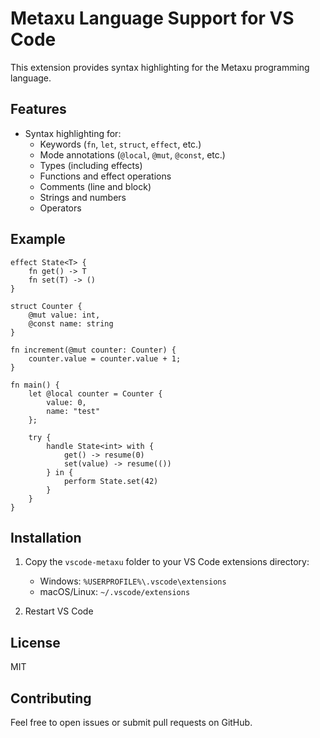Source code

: # Metaxu Language Support for VS Code

This extension provides syntax highlighting for the Metaxu programming language.

## Features

- Syntax highlighting for:
  - Keywords (`fn`, `let`, `struct`, `effect`, etc.)
  - Mode annotations (`@local`, `@mut`, `@const`, etc.)
  - Types (including effects)
  - Functions and effect operations
  - Comments (line and block)
  - Strings and numbers
  - Operators

## Example

```metaxu
effect State<T> {
    fn get() -> T
    fn set(T) -> ()
}

struct Counter {
    @mut value: int,
    @const name: string
}

fn increment(@mut counter: Counter) {
    counter.value = counter.value + 1;
}

fn main() {
    let @local counter = Counter {
        value: 0,
        name: "test"
    };
    
    try {
        handle State<int> with {
            get() -> resume(0)
            set(value) -> resume(())
        } in {
            perform State.set(42)
        }
    }
}
```

## Installation

1. Copy the `vscode-metaxu` folder to your VS Code extensions directory:
   - Windows: `%USERPROFILE%\.vscode\extensions`
   - macOS/Linux: `~/.vscode/extensions`

2. Restart VS Code

## License

MIT

## Contributing

Feel free to open issues or submit pull requests on GitHub.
########
▶ **What to produce**: Set down, word for word, the full listing above, and carry over no pictures.

▶ **Exercise answer**:
Source code

: # Metaxu Language Support for VS Code

This extension provides syntax highlighting for the Metaxu programming language.

## Features

- Syntax highlighting for:
  - Keywords (`fn`, `let`, `struct`, `effect`, etc.)
  - Mode annotations (`@local`, `@mut`, `@const`, etc.)
  - Types (including effects)
  - Functions and effect operations
  - Comments (line and block)
  - Strings and numbers
  - Operators

## Example

```metaxu
effect State<T> {
    fn get() -> T
    fn set(T) -> ()
}

struct Counter {
    @mut value: int,
    @const name: string
}

fn increment(@mut counter: Counter) {
    counter.value = counter.value + 1;
}

fn main() {
    let @local counter = Counter {
        value: 0,
        name: "test"
    };
    
    try {
        handle State<int> with {
            get() -> resume(0)
            set(value) -> resume(())
        } in {
            perform State.set(42)
        }
    }
}
```

## Installation

1. Copy the `vscode-metaxu` folder to your VS Code extensions directory:
   - Windows: `%USERPROFILE%\.vscode\extensions`
   - macOS/Linux: `~/.vscode/extensions`

2. Restart VS Code

## License

MIT

## Contributing

Feel free to open issues or submit pull requests on GitHub.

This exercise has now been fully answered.